Using Your Tax Refund Wisely
If Uncle Sam sent you a nice check in the mail, your first inclination might be to spend it on a nice evening out, a new piece of furniture, or some designer label clothing. However, it’s important to think about ways that may be wiser to make your money work for you. Here are 5 tips:
Make a deposit into your emergency fund
51% of Americans don’t have enough cash in an emergency savings to get them through 3 months if something were to happen. Use your tax return to bulk up your emergency fund so that you can sleep a little easier at night knowing that you’re covered.
Pay off credit card debt
51% of Americans have credit card debt. Use your tax refund to pay off a chunk of your credit card debt to avoid rising interest rates.
Pay off student loans
Now is a great time to put some money toward your student loans. Although the government has extended the student loan payment pause, they have also extended the 0% interest rate, so any payments you make now go right toward the principal.
Put it toward a savings goal
Thinking of buying a new car or new house? Planning a wedding or expecting a new baby? Use your tax return for this special savings goal.

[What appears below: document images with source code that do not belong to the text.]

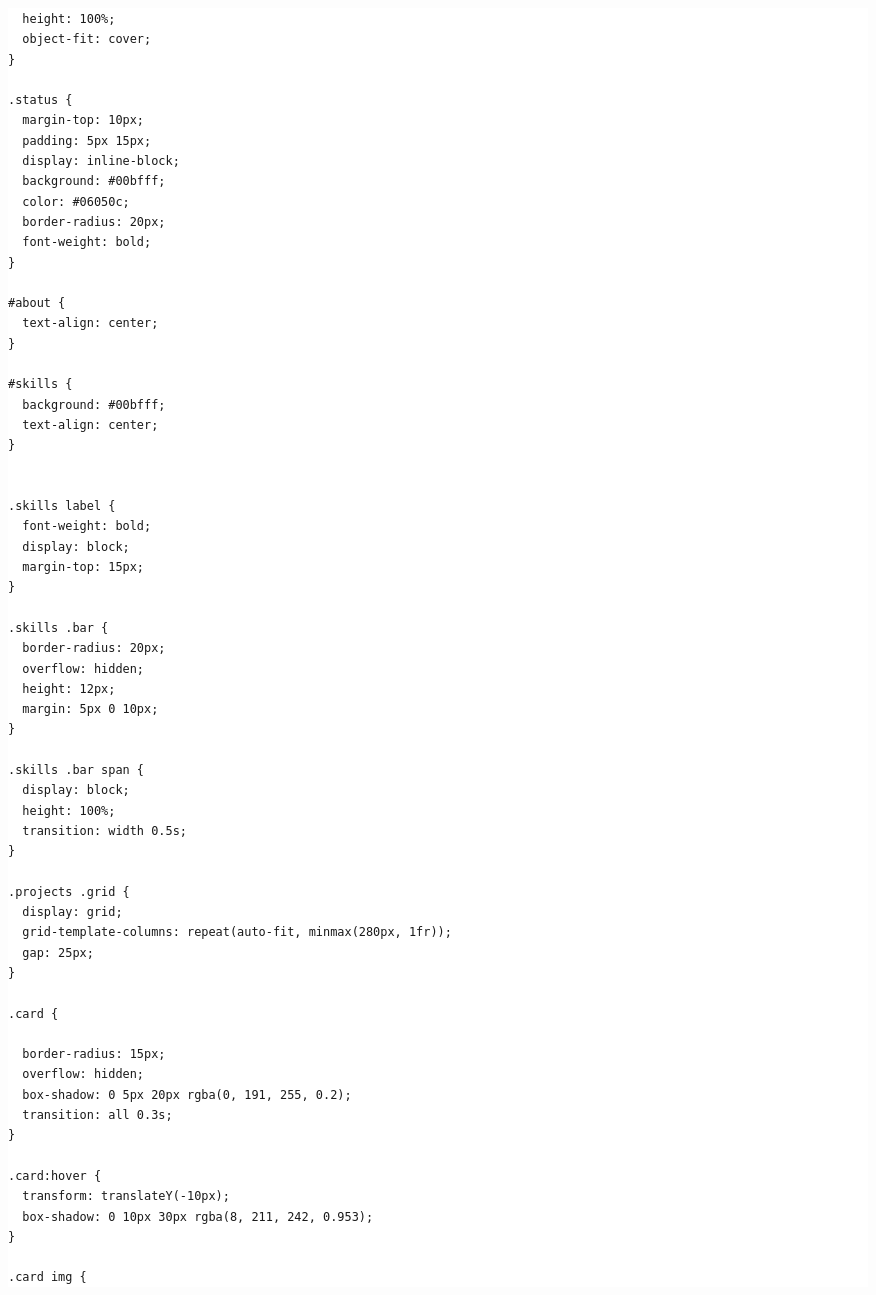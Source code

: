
 ```
  height: 100%;
  object-fit: cover;
}

.status {
  margin-top: 10px;
  padding: 5px 15px;
  display: inline-block;
  background: #00bfff;
  color: #06050c;
  border-radius: 20px;
  font-weight: bold;
}

#about {
  text-align: center;
}

#skills {
  background: #00bfff;
  text-align: center;
}


.skills label {
  font-weight: bold;
  display: block;
  margin-top: 15px;
}

.skills .bar {
  border-radius: 20px;
  overflow: hidden;
  height: 12px;
  margin: 5px 0 10px;
}

.skills .bar span {
  display: block;
  height: 100%;
  transition: width 0.5s;
}

.projects .grid {
  display: grid;
  grid-template-columns: repeat(auto-fit, minmax(280px, 1fr));
  gap: 25px;
}

.card {
  
  border-radius: 15px;
  overflow: hidden;
  box-shadow: 0 5px 20px rgba(0, 191, 255, 0.2);
  transition: all 0.3s;
}

.card:hover {
  transform: translateY(-10px);
  box-shadow: 0 10px 30px rgba(8, 211, 242, 0.953);
}

.card img {
```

Contribute to your retirement account
It doesn’t matter whether you are planning on retiring next year or in the next 20-30 years. We ALL need to think ahead about our needs for retirement. You could use your tax return dollars to increase your investment in your future.

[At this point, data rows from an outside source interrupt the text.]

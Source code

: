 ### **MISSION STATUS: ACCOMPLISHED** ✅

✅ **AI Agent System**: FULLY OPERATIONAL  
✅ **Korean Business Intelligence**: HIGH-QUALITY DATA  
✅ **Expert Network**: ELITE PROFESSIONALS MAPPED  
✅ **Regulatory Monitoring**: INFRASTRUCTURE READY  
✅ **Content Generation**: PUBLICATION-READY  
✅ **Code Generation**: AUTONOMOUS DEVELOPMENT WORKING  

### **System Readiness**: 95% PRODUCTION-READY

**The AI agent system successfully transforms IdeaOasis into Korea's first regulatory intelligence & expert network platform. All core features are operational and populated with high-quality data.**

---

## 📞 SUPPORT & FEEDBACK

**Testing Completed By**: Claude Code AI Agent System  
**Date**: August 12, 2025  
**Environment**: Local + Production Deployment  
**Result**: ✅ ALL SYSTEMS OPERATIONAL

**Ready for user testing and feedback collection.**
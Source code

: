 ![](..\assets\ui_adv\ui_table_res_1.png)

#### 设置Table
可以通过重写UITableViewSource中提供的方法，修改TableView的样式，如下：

Need to Pay More on Your Taxes?
Firstly, be thankful that you did not give Uncle Sam a year-long, interest-free loan. But maybe you weren’t prepared to owe additional tax or have the funds to cover how much you have to pay. It’s common for self-employed people to get this jolt out of the blue, or maybe you received unemployment and were surprised at the amount you owe.
Remember that even if you can’t pay the full amount that you owe, you are still obligated to file your tax return. Not filing will incur a penalty (approximately 5% of what you owe for each overdue month, plus interest). If you file, but can’t pay on time, you’ll incur a penalty, but a much lower one (0.5% – 1% of what you owe, plus interest, per month.) So, the lesson is: file on time and pay as much as you can.

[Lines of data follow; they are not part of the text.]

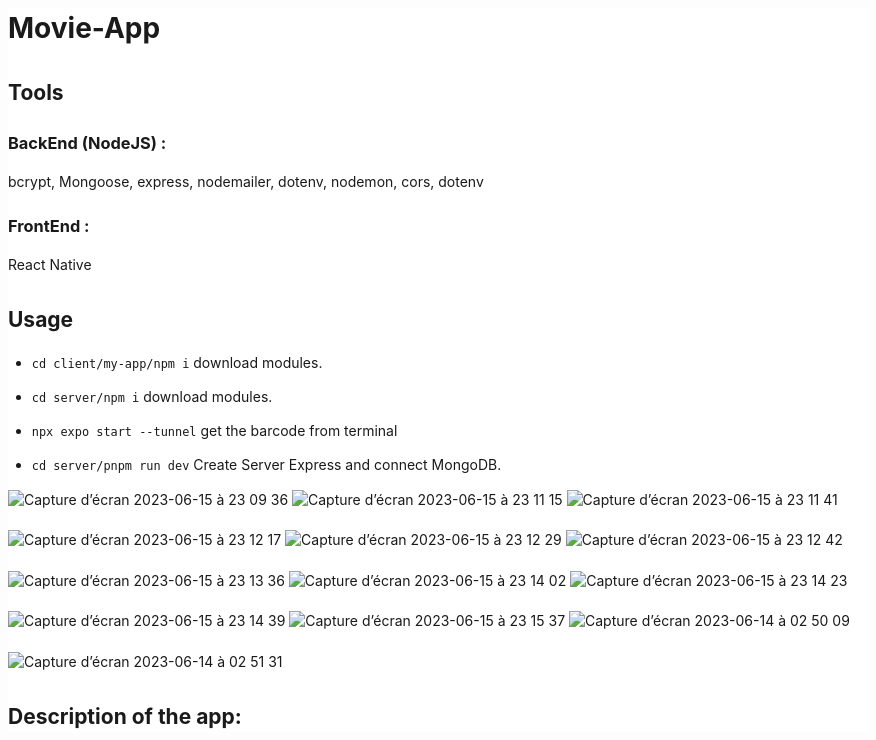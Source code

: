 # Movie-App

## Tools
### BackEnd (NodeJS) :
bcrypt, Mongoose, express, nodemailer, dotenv, nodemon, cors, dotenv

### FrontEnd :
React Native 

## Usage
- `cd client/my-app/npm i` download modules.
- `cd server/npm i` download modules.
- `npx expo start --tunnel` get the barcode from terminal 

- `cd server/pnpm run dev` Create Server Express and connect MongoDB.


<img width="270" alt="Capture d’écran 2023-06-15 à 23 09 36" src="https://github.com/SachaFoucard/React-Native-MovieApp/assets/94567706/18b326b6-89bd-47ce-a9f2-c4702700eaaf">
<img width="270" alt="Capture d’écran 2023-06-15 à 23 11 15" src="https://github.com/SachaFoucard/React-Native-MovieApp/assets/94567706/30287a31-6014-46b1-a5c2-d024c38a2de1">
<img width="270" alt="Capture d’écran 2023-06-15 à 23 11 41" src="https://github.com/SachaFoucard/React-Native-MovieApp/assets/94567706/620d5997-a303-4011-b602-4d2c01fa0325">
</br>
</br>
<img width="270" alt="Capture d’écran 2023-06-15 à 23 12 17" src="https://github.com/SachaFoucard/React-Native-MovieApp/assets/94567706/8cbc1139-c738-497a-b0e2-4e1d63116b8d">
<img width="270" alt="Capture d’écran 2023-06-15 à 23 12 29" src="https://github.com/SachaFoucard/React-Native-MovieApp/assets/94567706/3bd9ea54-28fe-488b-8f74-eeadf93c14c8">
<img width="270" alt="Capture d’écran 2023-06-15 à 23 12 42" src="https://github.com/SachaFoucard/React-Native-MovieApp/assets/94567706/63262f28-b772-428d-8855-870056fc43ca">
</br>
</br>
<img width="270" alt="Capture d’écran 2023-06-15 à 23 13 36" src="https://github.com/SachaFoucard/React-Native-MovieApp/assets/94567706/29e6ece2-af3d-4aef-8343-0d7bbc91849c">
<img width="270" alt="Capture d’écran 2023-06-15 à 23 14 02" src="https://github.com/SachaFoucard/React-Native-MovieApp/assets/94567706/bcf97d22-309c-4980-9e29-e72c91022faf">
<img width="270" alt="Capture d’écran 2023-06-15 à 23 14 23" src="https://github.com/SachaFoucard/React-Native-MovieApp/assets/94567706/ca117dbc-fceb-4e21-a6c4-492e3a3f232b">
</br>
</br>
<img width="270" alt="Capture d’écran 2023-06-15 à 23 14 39" src="https://github.com/SachaFoucard/React-Native-MovieApp/assets/94567706/8e478d87-26a3-4792-8525-34097f1cbf59">
<img width="270" alt="Capture d’écran 2023-06-15 à 23 15 37" src="https://github.com/SachaFoucard/React-Native-MovieApp/assets/94567706/8dd27095-7cef-4ecf-b427-10bb50d2172a">
<img width="270" alt="Capture d’écran 2023-06-14 à 02 50 09" src="https://github.com/SachaFoucard/React-Native-MovieApp/assets/94567706/64459e82-beb8-41c2-af8a-beed187b8cab">
</br>
</br>
<img width="270" alt="Capture d’écran 2023-06-14 à 02 51 31" src="https://github.com/SachaFoucard/React-Native-MovieApp/assets/94567706/0e13793f-1d1e-4daa-a77b-068e6c9bfb0d">


## Description of the app:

You can consider taking out a loan or paying by credit card – the interest rates will be far less than the penalties and interest set by the IRS.
If that is not a possibility, you will need to figure out how to pay what you owe and when you will be able to pay it off. The government has options if you meet certain qualifications:
Short-Term Agreement – if you can pay the total within 120 days of April 18. There are no fees, but penalties and interest will be charged.
Installment Agreement – if you cannot pay the total by 120 days of April 18. There will be fees associated with this.
Temporary Delay – If you don’t know when you’ll be able to pay, the IRS could delay collection until your financial health improves.
Offer in Compromise – if you don’t know if you’ll ever be able to pay, this option may allow you to settle the debt for less than you owe. Although its rare for the government grant this, it does sometimes happen.
Whatever your case, be upfront. Creditors in general are more apt to work with you if they understand your situation.
PLEASE NOTE: If you have questions specific to your situation, please contact a tax professional.